Work instructions.
The whole listing below, with no pictures, is to be repeated as it stands.

══ Data for this task

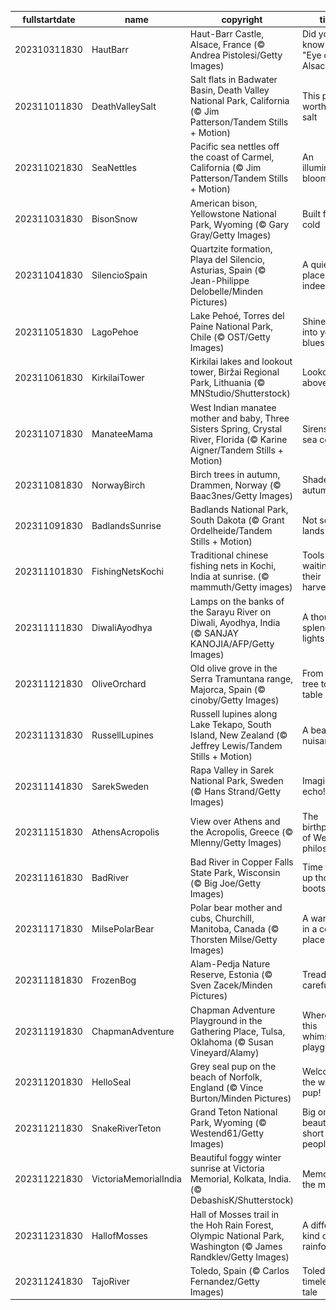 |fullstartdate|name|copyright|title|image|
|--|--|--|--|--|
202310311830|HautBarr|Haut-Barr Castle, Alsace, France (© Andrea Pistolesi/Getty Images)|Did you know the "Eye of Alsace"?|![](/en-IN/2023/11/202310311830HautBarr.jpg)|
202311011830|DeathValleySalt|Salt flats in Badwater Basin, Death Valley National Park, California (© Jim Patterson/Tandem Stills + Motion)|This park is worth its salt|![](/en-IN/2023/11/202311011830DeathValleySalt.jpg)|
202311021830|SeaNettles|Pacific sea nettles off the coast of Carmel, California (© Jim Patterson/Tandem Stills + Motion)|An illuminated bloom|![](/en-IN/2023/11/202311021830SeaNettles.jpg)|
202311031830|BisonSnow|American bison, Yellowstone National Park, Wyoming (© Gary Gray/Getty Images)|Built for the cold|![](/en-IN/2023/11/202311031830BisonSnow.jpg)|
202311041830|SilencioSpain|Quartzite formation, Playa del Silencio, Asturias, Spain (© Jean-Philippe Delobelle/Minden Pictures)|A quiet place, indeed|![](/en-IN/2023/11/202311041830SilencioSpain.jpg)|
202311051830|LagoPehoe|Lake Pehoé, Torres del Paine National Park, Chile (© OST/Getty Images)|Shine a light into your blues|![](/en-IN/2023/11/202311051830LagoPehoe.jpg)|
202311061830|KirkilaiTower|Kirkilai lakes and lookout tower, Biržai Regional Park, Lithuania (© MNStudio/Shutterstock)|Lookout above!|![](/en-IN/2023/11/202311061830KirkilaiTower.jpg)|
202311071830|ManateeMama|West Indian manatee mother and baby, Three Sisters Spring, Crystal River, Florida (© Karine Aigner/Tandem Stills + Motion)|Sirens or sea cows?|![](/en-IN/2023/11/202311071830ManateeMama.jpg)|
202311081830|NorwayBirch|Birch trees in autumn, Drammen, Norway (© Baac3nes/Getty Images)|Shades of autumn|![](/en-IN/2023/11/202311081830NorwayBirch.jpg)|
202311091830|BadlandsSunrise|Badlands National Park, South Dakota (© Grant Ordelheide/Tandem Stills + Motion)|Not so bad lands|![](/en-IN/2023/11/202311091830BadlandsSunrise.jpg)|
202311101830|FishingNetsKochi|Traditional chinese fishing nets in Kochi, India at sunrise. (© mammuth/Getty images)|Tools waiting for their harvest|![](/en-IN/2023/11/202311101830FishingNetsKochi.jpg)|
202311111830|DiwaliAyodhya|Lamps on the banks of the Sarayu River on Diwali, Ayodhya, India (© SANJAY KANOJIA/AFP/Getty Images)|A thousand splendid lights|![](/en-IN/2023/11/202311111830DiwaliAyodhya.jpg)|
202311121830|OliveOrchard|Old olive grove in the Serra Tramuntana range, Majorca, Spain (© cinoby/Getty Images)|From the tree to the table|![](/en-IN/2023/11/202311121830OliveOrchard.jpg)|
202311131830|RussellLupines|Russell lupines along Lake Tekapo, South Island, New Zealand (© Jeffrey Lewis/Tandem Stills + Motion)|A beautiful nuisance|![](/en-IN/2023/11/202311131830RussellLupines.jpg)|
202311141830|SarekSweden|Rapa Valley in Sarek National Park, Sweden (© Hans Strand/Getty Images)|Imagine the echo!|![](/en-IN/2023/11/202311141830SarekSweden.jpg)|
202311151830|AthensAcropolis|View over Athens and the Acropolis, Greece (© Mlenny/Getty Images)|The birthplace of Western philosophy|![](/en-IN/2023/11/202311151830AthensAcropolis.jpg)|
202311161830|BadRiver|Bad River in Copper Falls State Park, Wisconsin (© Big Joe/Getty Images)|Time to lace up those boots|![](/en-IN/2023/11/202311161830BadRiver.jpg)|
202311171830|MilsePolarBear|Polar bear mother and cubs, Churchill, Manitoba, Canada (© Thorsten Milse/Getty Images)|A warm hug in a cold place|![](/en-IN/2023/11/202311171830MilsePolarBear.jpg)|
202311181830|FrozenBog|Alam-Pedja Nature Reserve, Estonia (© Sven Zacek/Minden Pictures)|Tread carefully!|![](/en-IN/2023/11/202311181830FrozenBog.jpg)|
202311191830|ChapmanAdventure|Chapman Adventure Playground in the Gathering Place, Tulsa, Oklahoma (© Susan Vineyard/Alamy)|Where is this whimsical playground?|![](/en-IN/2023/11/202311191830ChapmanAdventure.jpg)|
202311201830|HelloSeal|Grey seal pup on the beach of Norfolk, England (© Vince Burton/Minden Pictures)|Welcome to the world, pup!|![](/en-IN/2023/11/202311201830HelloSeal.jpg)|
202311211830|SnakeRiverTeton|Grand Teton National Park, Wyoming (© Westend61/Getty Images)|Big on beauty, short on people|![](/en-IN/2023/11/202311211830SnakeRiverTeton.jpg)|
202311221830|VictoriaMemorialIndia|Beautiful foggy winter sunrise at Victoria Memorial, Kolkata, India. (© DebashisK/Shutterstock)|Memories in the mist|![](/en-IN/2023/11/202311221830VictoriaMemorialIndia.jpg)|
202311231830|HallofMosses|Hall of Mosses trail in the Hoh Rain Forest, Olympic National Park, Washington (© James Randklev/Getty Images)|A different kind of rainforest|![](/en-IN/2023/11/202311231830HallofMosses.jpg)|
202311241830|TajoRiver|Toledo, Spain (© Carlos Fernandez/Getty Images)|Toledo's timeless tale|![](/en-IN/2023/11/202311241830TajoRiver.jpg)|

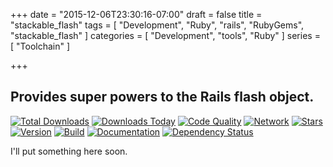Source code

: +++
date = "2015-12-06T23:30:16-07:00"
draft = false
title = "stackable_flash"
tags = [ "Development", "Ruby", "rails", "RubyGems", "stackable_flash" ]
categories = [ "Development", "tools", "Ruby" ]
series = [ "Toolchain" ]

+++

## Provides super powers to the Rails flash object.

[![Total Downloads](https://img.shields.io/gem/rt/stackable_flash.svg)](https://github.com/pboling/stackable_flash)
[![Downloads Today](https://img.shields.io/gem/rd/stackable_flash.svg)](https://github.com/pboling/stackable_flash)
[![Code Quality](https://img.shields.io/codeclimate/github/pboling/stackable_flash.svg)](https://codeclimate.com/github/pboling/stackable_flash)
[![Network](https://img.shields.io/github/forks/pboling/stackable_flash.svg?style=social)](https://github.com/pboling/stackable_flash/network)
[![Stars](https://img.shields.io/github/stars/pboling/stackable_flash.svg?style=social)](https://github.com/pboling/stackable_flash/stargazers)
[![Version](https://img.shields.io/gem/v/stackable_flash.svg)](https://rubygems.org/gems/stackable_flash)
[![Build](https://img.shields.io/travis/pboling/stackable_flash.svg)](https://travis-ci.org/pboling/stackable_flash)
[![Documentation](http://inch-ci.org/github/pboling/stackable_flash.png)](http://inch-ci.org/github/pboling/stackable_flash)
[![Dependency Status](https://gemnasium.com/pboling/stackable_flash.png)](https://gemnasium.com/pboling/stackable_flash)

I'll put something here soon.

════

Your solution.
 |fullstartdate|name|copyright|title|image|
|--|--|--|--|--|
202310311830|HautBarr|Haut-Barr Castle, Alsace, France (© Andrea Pistolesi/Getty Images)|Did you know the "Eye of Alsace"?|![](/en-IN/2023/11/202310311830HautBarr.jpg)|
202311011830|DeathValleySalt|Salt flats in Badwater Basin, Death Valley National Park, California (© Jim Patterson/Tandem Stills + Motion)|This park is worth its salt|![](/en-IN/2023/11/202311011830DeathValleySalt.jpg)|
202311021830|SeaNettles|Pacific sea nettles off the coast of Carmel, California (© Jim Patterson/Tandem Stills + Motion)|An illuminated bloom|![](/en-IN/2023/11/202311021830SeaNettles.jpg)|
202311031830|BisonSnow|American bison, Yellowstone National Park, Wyoming (© Gary Gray/Getty Images)|Built for the cold|![](/en-IN/2023/11/202311031830BisonSnow.jpg)|
202311041830|SilencioSpain|Quartzite formation, Playa del Silencio, Asturias, Spain (© Jean-Philippe Delobelle/Minden Pictures)|A quiet place, indeed|![](/en-IN/2023/11/202311041830SilencioSpain.jpg)|
202311051830|LagoPehoe|Lake Pehoé, Torres del Paine National Park, Chile (© OST/Getty Images)|Shine a light into your blues|![](/en-IN/2023/11/202311051830LagoPehoe.jpg)|
202311061830|KirkilaiTower|Kirkilai lakes and lookout tower, Biržai Regional Park, Lithuania (© MNStudio/Shutterstock)|Lookout above!|![](/en-IN/2023/11/202311061830KirkilaiTower.jpg)|
202311071830|ManateeMama|West Indian manatee mother and baby, Three Sisters Spring, Crystal River, Florida (© Karine Aigner/Tandem Stills + Motion)|Sirens or sea cows?|![](/en-IN/2023/11/202311071830ManateeMama.jpg)|
202311081830|NorwayBirch|Birch trees in autumn, Drammen, Norway (© Baac3nes/Getty Images)|Shades of autumn|![](/en-IN/2023/11/202311081830NorwayBirch.jpg)|
202311091830|BadlandsSunrise|Badlands National Park, South Dakota (© Grant Ordelheide/Tandem Stills + Motion)|Not so bad lands|![](/en-IN/2023/11/202311091830BadlandsSunrise.jpg)|
202311101830|FishingNetsKochi|Traditional chinese fishing nets in Kochi, India at sunrise. (© mammuth/Getty images)|Tools waiting for their harvest|![](/en-IN/2023/11/202311101830FishingNetsKochi.jpg)|
202311111830|DiwaliAyodhya|Lamps on the banks of the Sarayu River on Diwali, Ayodhya, India (© SANJAY KANOJIA/AFP/Getty Images)|A thousand splendid lights|![](/en-IN/2023/11/202311111830DiwaliAyodhya.jpg)|
202311121830|OliveOrchard|Old olive grove in the Serra Tramuntana range, Majorca, Spain (© cinoby/Getty Images)|From the tree to the table|![](/en-IN/2023/11/202311121830OliveOrchard.jpg)|
202311131830|RussellLupines|Russell lupines along Lake Tekapo, South Island, New Zealand (© Jeffrey Lewis/Tandem Stills + Motion)|A beautiful nuisance|![](/en-IN/2023/11/202311131830RussellLupines.jpg)|
202311141830|SarekSweden|Rapa Valley in Sarek National Park, Sweden (© Hans Strand/Getty Images)|Imagine the echo!|![](/en-IN/2023/11/202311141830SarekSweden.jpg)|
202311151830|AthensAcropolis|View over Athens and the Acropolis, Greece (© Mlenny/Getty Images)|The birthplace of Western philosophy|![](/en-IN/2023/11/202311151830AthensAcropolis.jpg)|
202311161830|BadRiver|Bad River in Copper Falls State Park, Wisconsin (© Big Joe/Getty Images)|Time to lace up those boots|![](/en-IN/2023/11/202311161830BadRiver.jpg)|
202311171830|MilsePolarBear|Polar bear mother and cubs, Churchill, Manitoba, Canada (© Thorsten Milse/Getty Images)|A warm hug in a cold place|![](/en-IN/2023/11/202311171830MilsePolarBear.jpg)|
202311181830|FrozenBog|Alam-Pedja Nature Reserve, Estonia (© Sven Zacek/Minden Pictures)|Tread carefully!|![](/en-IN/2023/11/202311181830FrozenBog.jpg)|
202311191830|ChapmanAdventure|Chapman Adventure Playground in the Gathering Place, Tulsa, Oklahoma (© Susan Vineyard/Alamy)|Where is this whimsical playground?|![](/en-IN/2023/11/202311191830ChapmanAdventure.jpg)|
202311201830|HelloSeal|Grey seal pup on the beach of Norfolk, England (© Vince Burton/Minden Pictures)|Welcome to the world, pup!|![](/en-IN/2023/11/202311201830HelloSeal.jpg)|
202311211830|SnakeRiverTeton|Grand Teton National Park, Wyoming (© Westend61/Getty Images)|Big on beauty, short on people|![](/en-IN/2023/11/202311211830SnakeRiverTeton.jpg)|
202311221830|VictoriaMemorialIndia|Beautiful foggy winter sunrise at Victoria Memorial, Kolkata, India. (© DebashisK/Shutterstock)|Memories in the mist|![](/en-IN/2023/11/202311221830VictoriaMemorialIndia.jpg)|
202311231830|HallofMosses|Hall of Mosses trail in the Hoh Rain Forest, Olympic National Park, Washington (© James Randklev/Getty Images)|A different kind of rainforest|![](/en-IN/2023/11/202311231830HallofMosses.jpg)|
202311241830|TajoRiver|Toledo, Spain (© Carlos Fernandez/Getty Images)|Toledo's timeless tale|![](/en-IN/2023/11/202311241830TajoRiver.jpg)|

Source code

: +++
date = "2015-12-06T23:30:16-07:00"
draft = false
title = "stackable_flash"
tags = [ "Development", "Ruby", "rails", "RubyGems", "stackable_flash" ]
categories = [ "Development", "tools", "Ruby" ]
series = [ "Toolchain" ]

+++

## Provides super powers to the Rails flash object.

[![Total Downloads](https://img.shields.io/gem/rt/stackable_flash.svg)](https://github.com/pboling/stackable_flash)
[![Downloads Today](https://img.shields.io/gem/rd/stackable_flash.svg)](https://github.com/pboling/stackable_flash)
[![Code Quality](https://img.shields.io/codeclimate/github/pboling/stackable_flash.svg)](https://codeclimate.com/github/pboling/stackable_flash)
[![Network](https://img.shields.io/github/forks/pboling/stackable_flash.svg?style=social)](https://github.com/pboling/stackable_flash/network)
[![Stars](https://img.shields.io/github/stars/pboling/stackable_flash.svg?style=social)](https://github.com/pboling/stackable_flash/stargazers)
[![Version](https://img.shields.io/gem/v/stackable_flash.svg)](https://rubygems.org/gems/stackable_flash)
[![Build](https://img.shields.io/travis/pboling/stackable_flash.svg)](https://travis-ci.org/pboling/stackable_flash)
[![Documentation](http://inch-ci.org/github/pboling/stackable_flash.png)](http://inch-ci.org/github/pboling/stackable_flash)
[![Dependency Status](https://gemnasium.com/pboling/stackable_flash.png)](https://gemnasium.com/pboling/stackable_flash)

I'll put something here soon.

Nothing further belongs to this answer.